DAO Week Highlights: Lido Buyback, Aave V4 Deployment, and Governance Concentration Warning
The past week was marked by significant developments in the world of Decentralized Autonomous Organizations (DAOs). One notable event was Lido's proposal to buy back $20 million worth of its native token, LDO, using funds from its treasury. This move is seen as a meaningful signal about how DAOs are thinking about token value and treasury deployment.
Aave also made significant strides, with the approval of its V4 deployment on Ethereum. The new architecture introduces a hub-and-spoke model, which allows Aave to serve different risk profiles without fragmenting its core liquidity.
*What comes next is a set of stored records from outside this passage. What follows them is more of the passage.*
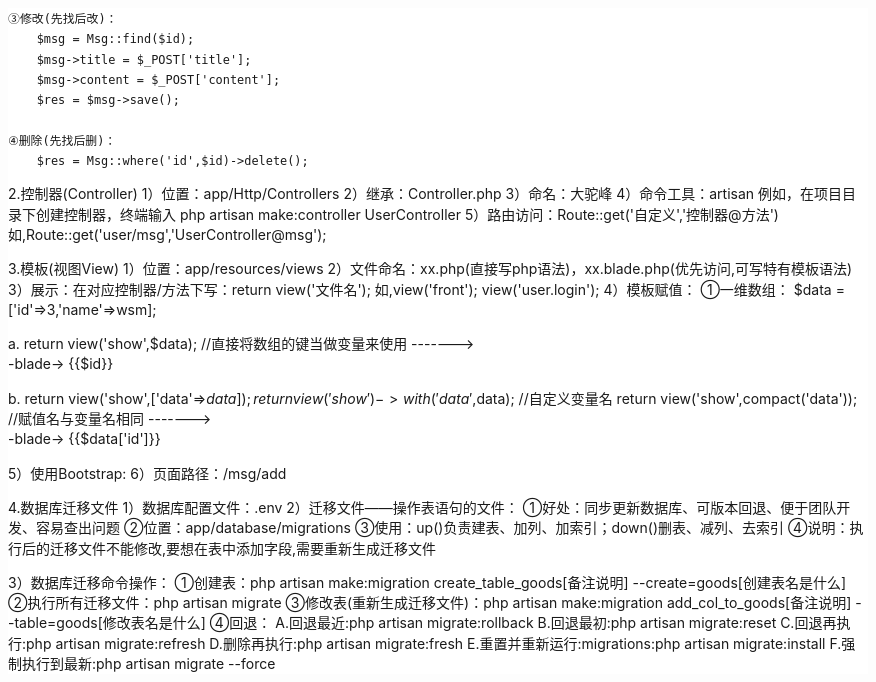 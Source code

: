 	③修改(先找后改)：
		$msg = Msg::find($id);
		$msg->title = $_POST['title'];
		$msg->content = $_POST['content'];
		$res = $msg->save();

	④删除(先找后删)：
		$res = Msg::where('id',$id)->delete();



2.控制器(Controller)
1）位置：app/Http/Controllers
2）继承：Controller.php	
3）命名：大驼峰
4）命令工具：artisan
例如，在项目目录下创建控制器，终端输入
php artisan make:controller UserController
5）路由访问：Route::get('自定义','控制器@方法') 
如,Route::get('user/msg','UserController@msg');

3.模板(视图View)
1）位置：app/resources/views
2）文件命名：xx.php(直接写php语法)，xx.blade.php(优先访问,可写特有模板语法)
3）展示：在对应控制器/方法下写：return view('文件名'); 如,view('front'); view('user.login');
4）模板赋值：
①一维数组：
$data = ['id'=>3,'name'=>wsm];

a.
return view('show',$data); 				//直接将数组的键当做变量来使用
	-------> <?php echo $id; ?>    	
	-blade-> {{$id}}

b.
return view('show',['data'=>$data]); 	
return view('show')->with('data',$data);  //自定义变量名
return view('show',compact('data'));      //赋值名与变量名相同
	-------> <?php echo $data['id']; ?>    	
	-blade-> {{$data['id']}}

5）使用Bootstrap:<link type="text/css" href="/css/app.css">
6）页面路径：/msg/add

4.数据库迁移文件
1）数据库配置文件：.env
2）迁移文件——操作表语句的文件：
①好处：同步更新数据库、可版本回退、便于团队开发、容易查出问题
②位置：app/database/migrations
③使用：up()负责建表、加列、加索引；down()删表、减列、去索引
④说明：执行后的迁移文件不能修改,要想在表中添加字段,需要重新生成迁移文件

3）数据库迁移命令操作：
①创建表：php artisan make:migration create_table_goods[备注说明] --create=goods[创建表名是什么]
②执行所有迁移文件：php artisan migrate
③修改表(重新生成迁移文件)：php artisan make:migration add_col_to_goods[备注说明] --table=goods[修改表名是什么]
④回退：
A.回退最近:php artisan migrate:rollback
B.回退最初:php artisan migrate:reset
C.回退再执行:php artisan migrate:refresh
D.删除再执行:php artisan migrate:fresh
E.重置并重新运行:migrations:php artisan migrate:install
F.强制执行到最新:php artisan migrate --force
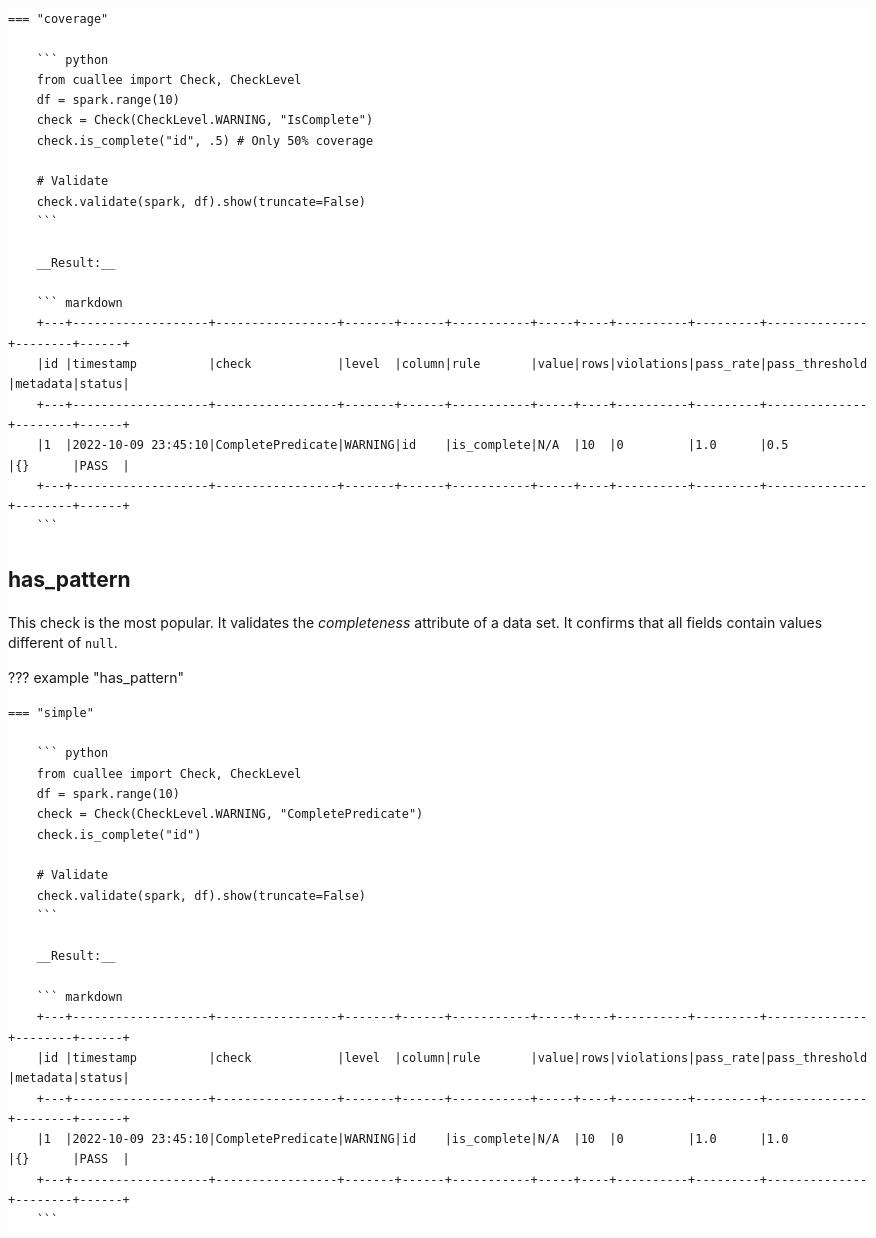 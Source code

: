     === "coverage"

        ``` python
        from cuallee import Check, CheckLevel
        df = spark.range(10)
        check = Check(CheckLevel.WARNING, "IsComplete")
        check.is_complete("id", .5) # Only 50% coverage

        # Validate
        check.validate(spark, df).show(truncate=False)
        ```

        __Result:__

        ``` markdown
        +---+-------------------+-----------------+-------+------+-----------+-----+----+----------+---------+--------------+--------+------+
        |id |timestamp          |check            |level  |column|rule       |value|rows|violations|pass_rate|pass_threshold|metadata|status|
        +---+-------------------+-----------------+-------+------+-----------+-----+----+----------+---------+--------------+--------+------+
        |1  |2022-10-09 23:45:10|CompletePredicate|WARNING|id    |is_complete|N/A  |10  |0         |1.0      |0.5           |{}      |PASS  |
        +---+-------------------+-----------------+-------+------+-----------+-----+----+----------+---------+--------------+--------+------+
        ```

## has_pattern

This check is the most popular. It validates the _completeness_ attribute of a data set. It confirms that all fields contain values different of `null`.


??? example "has_pattern"

    === "simple"

        ``` python
        from cuallee import Check, CheckLevel
        df = spark.range(10)
        check = Check(CheckLevel.WARNING, "CompletePredicate")
        check.is_complete("id")

        # Validate
        check.validate(spark, df).show(truncate=False)
        ```

        __Result:__

        ``` markdown
        +---+-------------------+-----------------+-------+------+-----------+-----+----+----------+---------+--------------+--------+------+
        |id |timestamp          |check            |level  |column|rule       |value|rows|violations|pass_rate|pass_threshold|metadata|status|
        +---+-------------------+-----------------+-------+------+-----------+-----+----+----------+---------+--------------+--------+------+
        |1  |2022-10-09 23:45:10|CompletePredicate|WARNING|id    |is_complete|N/A  |10  |0         |1.0      |1.0           |{}      |PASS  |
        +---+-------------------+-----------------+-------+------+-----------+-----+----+----------+---------+--------------+--------+------+
        ```
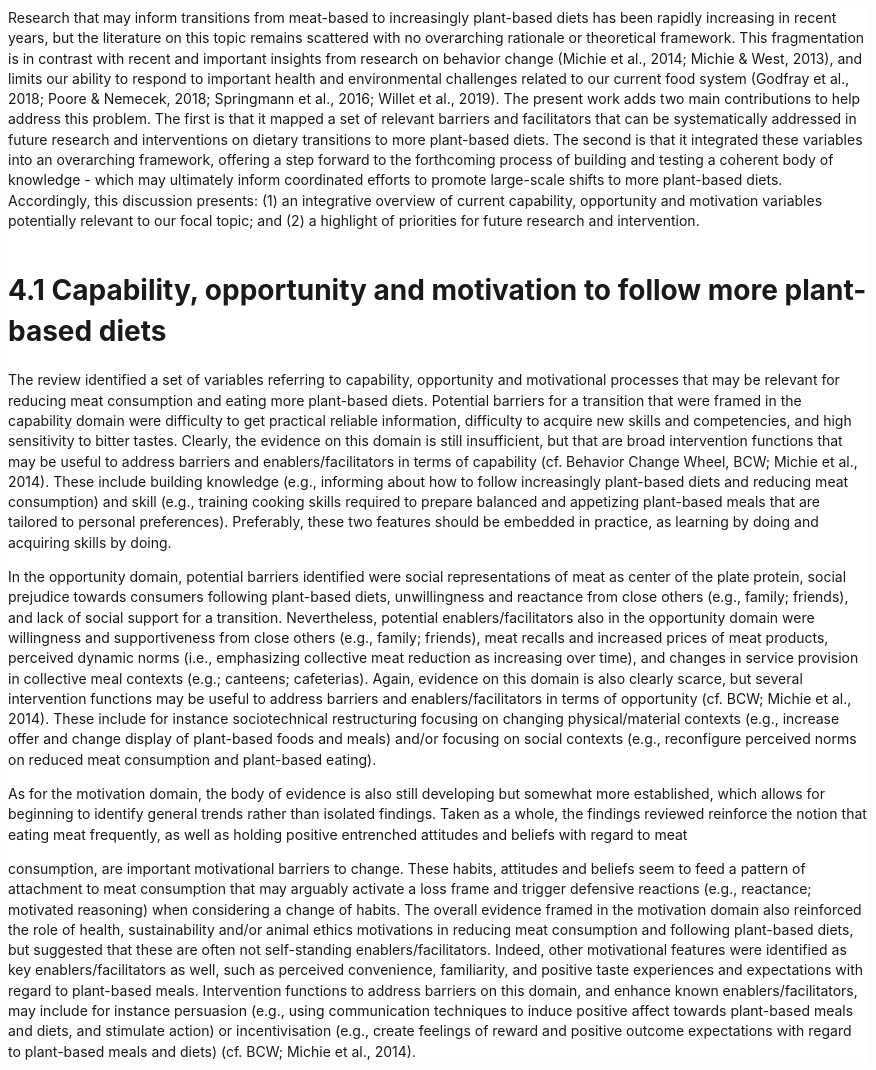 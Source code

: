 Research that may inform transitions from meat-based to increasingly plant-based diets has been rapidly increasing in recent years, but the literature on this topic remains scattered with no overarching rationale or theoretical framework. This fragmentation is in contrast with recent and important insights from research on behavior change (Michie et al., 2014; Michie & West, 2013), and limits our ability to respond to important health and environmental challenges related to our current food system (Godfray et al., 2018; Poore & Nemecek, 2018; Springmann et al., 2016; Willet et al., 2019). The present work adds two main contributions to help address this problem. The first is that it mapped a set of relevant barriers and facilitators that can be systematically addressed in future research and interventions on dietary transitions to more plant-based diets. The second is that it integrated these variables into an overarching framework, offering a step forward to the forthcoming process of building and testing a coherent body of knowledge - which may ultimately inform coordinated efforts to promote large-scale shifts to more plant-based diets. Accordingly, this discussion presents: (1) an integrative overview of current capability, opportunity and motivation variables potentially relevant to our focal topic; and (2) a highlight of priorities for future research and intervention.

# 4.1 Capability, opportunity and motivation to follow more plant-based diets

The review identified a set of variables referring to capability, opportunity and motivational processes that may be relevant for reducing meat consumption and eating more plant-based diets. Potential barriers for a transition that were framed in the capability domain were difficulty to get practical reliable information, difficulty to acquire new skills and competencies, and high sensitivity to bitter tastes. Clearly, the evidence on this domain is still insufficient, but that are broad intervention functions that may be useful to address barriers and enablers/facilitators in terms of capability (cf. Behavior Change Wheel, BCW; Michie et al., 2014). These include building knowledge (e.g., informing about how to follow increasingly plant-based diets and reducing meat consumption) and skill (e.g., training cooking skills required to prepare balanced and appetizing plant-based meals that are tailored to personal preferences). Preferably, these two features should be embedded in practice, as learning by doing and acquiring skills by doing.

In the opportunity domain, potential barriers identified were social representations of meat as center of the plate protein, social prejudice towards consumers following plant-based diets, unwillingness and reactance from close others (e.g., family; friends), and lack of social support for a transition. Nevertheless, potential enablers/facilitators also in the opportunity domain were willingness and supportiveness from close others (e.g., family; friends), meat recalls and increased prices of meat products, perceived dynamic norms (i.e., emphasizing collective meat reduction as increasing over time), and changes in service provision in collective meal contexts (e.g.; canteens; cafeterias). Again, evidence on this domain is also clearly scarce, but several intervention functions may be useful to address barriers and enablers/facilitators in terms of opportunity (cf. BCW; Michie et al., 2014). These include for instance sociotechnical restructuring focusing on changing physical/material contexts (e.g., increase offer and change display of plant-based foods and meals) and/or focusing on social contexts (e.g., reconfigure perceived norms on reduced meat consumption and plant-based eating).

As for the motivation domain, the body of evidence is also still developing but somewhat more established, which allows for beginning to identify general trends rather than isolated findings. Taken as a whole, the findings reviewed reinforce the notion that eating meat frequently, as well as holding positive entrenched attitudes and beliefs with regard to meat

consumption, are important motivational barriers to change. These habits, attitudes and beliefs seem to feed a pattern of attachment to meat consumption that may arguably activate a loss frame and trigger defensive reactions (e.g., reactance; motivated reasoning) when considering a change of habits. The overall evidence framed in the motivation domain also reinforced the role of health, sustainability and/or animal ethics motivations in reducing meat consumption and following plant-based diets, but suggested that these are often not self-standing enablers/facilitators. Indeed, other motivational features were identified as key enablers/facilitators as well, such as perceived convenience, familiarity, and positive taste experiences and expectations with regard to plant-based meals. Intervention functions to address barriers on this domain, and enhance known enablers/facilitators, may include for instance persuasion (e.g., using communication techniques to induce positive affect towards plant-based meals and diets, and stimulate action) or incentivisation (e.g., create feelings of reward and positive outcome expectations with regard to plant-based meals and diets) (cf. BCW; Michie et al., 2014).
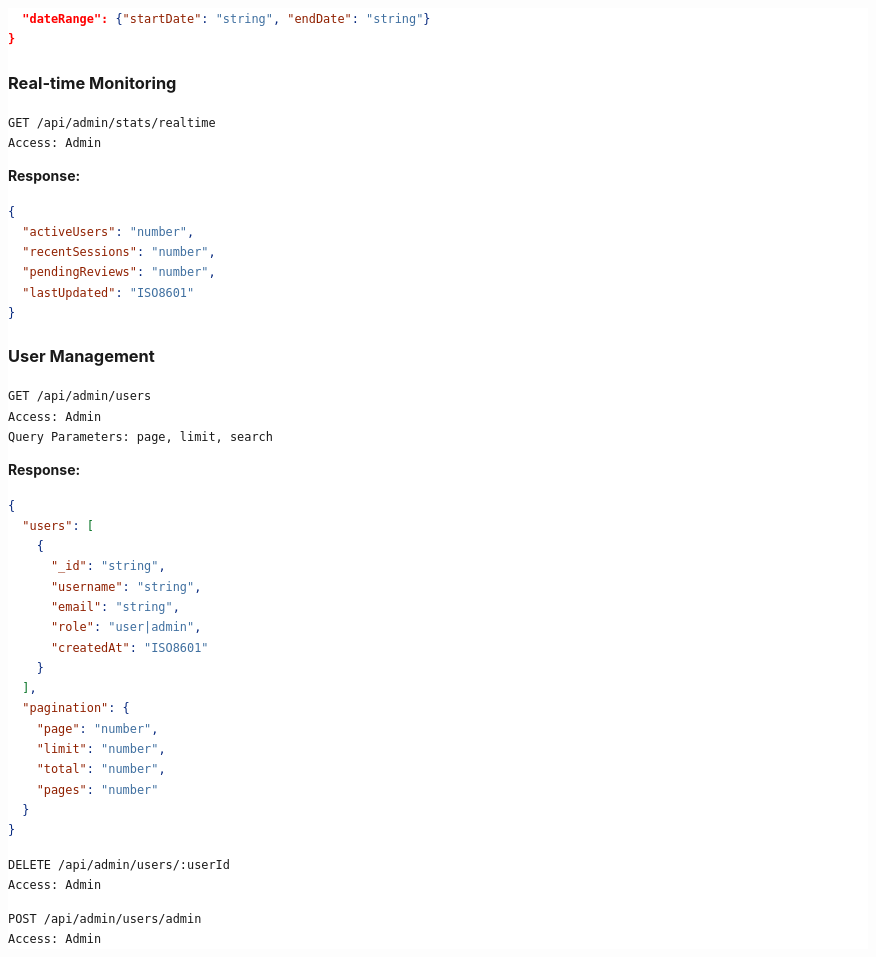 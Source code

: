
 ```json
  "dateRange": {"startDate": "string", "endDate": "string"}
}
```

### Real-time Monitoring
```
GET /api/admin/stats/realtime
Access: Admin
```

**Response:**
```json
{
  "activeUsers": "number",
  "recentSessions": "number",
  "pendingReviews": "number",
  "lastUpdated": "ISO8601"
}
```

### User Management
```
GET /api/admin/users
Access: Admin
Query Parameters: page, limit, search
```

**Response:**
```json
{
  "users": [
    {
      "_id": "string",
      "username": "string",
      "email": "string",
      "role": "user|admin",
      "createdAt": "ISO8601"
    }
  ],
  "pagination": {
    "page": "number",
    "limit": "number",
    "total": "number",
    "pages": "number"
  }
}
```

```
DELETE /api/admin/users/:userId
Access: Admin
```

```
POST /api/admin/users/admin
Access: Admin
```
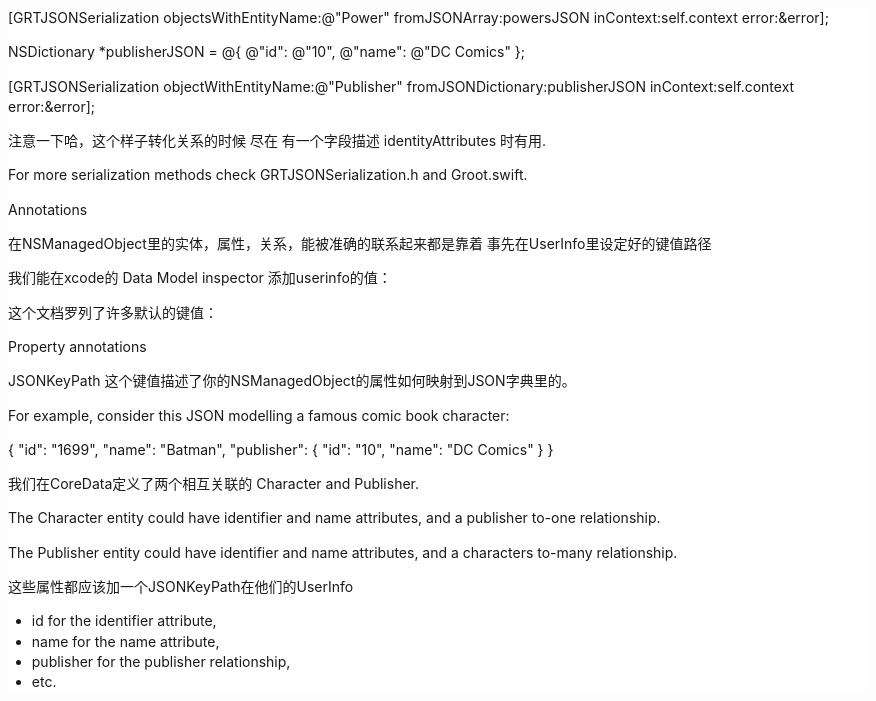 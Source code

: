 [GRTJSONSerialization objectsWithEntityName:@"Power"
                              fromJSONArray:powersJSON
                                  inContext:self.context
                                      error:&error];

NSDictionary *publisherJSON = @{
    @"id": @"10",
    @"name": @"DC Comics"
};

[GRTJSONSerialization objectWithEntityName:@"Publisher"
                        fromJSONDictionary:publisherJSON
                                inContext:self.context
                                    error:&error];


注意一下哈，这个样子转化关系的时候 尽在 有一个字段描述 identityAttributes 时有用.

For more serialization methods check GRTJSONSerialization.h and Groot.swift.


Annotations

在NSManagedObject里的实体，属性，关系，能被准确的联系起来都是靠着 事先在UserInfo里设定好的键值路径

我们能在xcode的 Data Model inspector 添加userinfo的值：

这个文档罗列了许多默认的键值：

Property annotations

JSONKeyPath
这个键值描述了你的NSManagedObject的属性如何映射到JSON字典里的。

For example, consider this JSON modelling a famous comic book character:

{
    "id": "1699",
    "name": "Batman",
    "publisher": {
        "id": "10",
        "name": "DC Comics"
    }
}


我们在CoreData定义了两个相互关联的 Character and Publisher.

The Character entity could have identifier and name attributes, and a publisher to-one relationship.

The Publisher entity could have identifier and name attributes, and a characters to-many relationship.

这些属性都应该加一个JSONKeyPath在他们的UserInfo

- id for the identifier attribute,
- name for the name attribute,
- publisher for the publisher relationship,
- etc.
Balancer's situation was more complex, as the protocol underwent a major restructuring following an exploit in November 2025. The team reduced by 50%, annual budget cut by 34% to $1.9 million, and emissions were reduced. Protocol fees are now redirected to the DAO Treasury rather than being distributed through the previous model.
Other notable events include tokenomics overhauls at Fluid, Lista, and Resolv. Fluid repaid approximately $70 million of USR-related debt on BNB and Plasma following the Resolv incident, while Lista introduced Tokenomics 2.0, removing the veLISTA mechanism and introducing LISTA buybacks alongside revenue-sharing for LISTA holders.
The ECB paper also raised concerns about governance concentration in DeFi, finding that the top 100 addresses hold over 80% of governance power in protocols including Aave, MakerDAO, and Uniswap. This warning highlights the need for greater transparency and accountability in DeFi governance.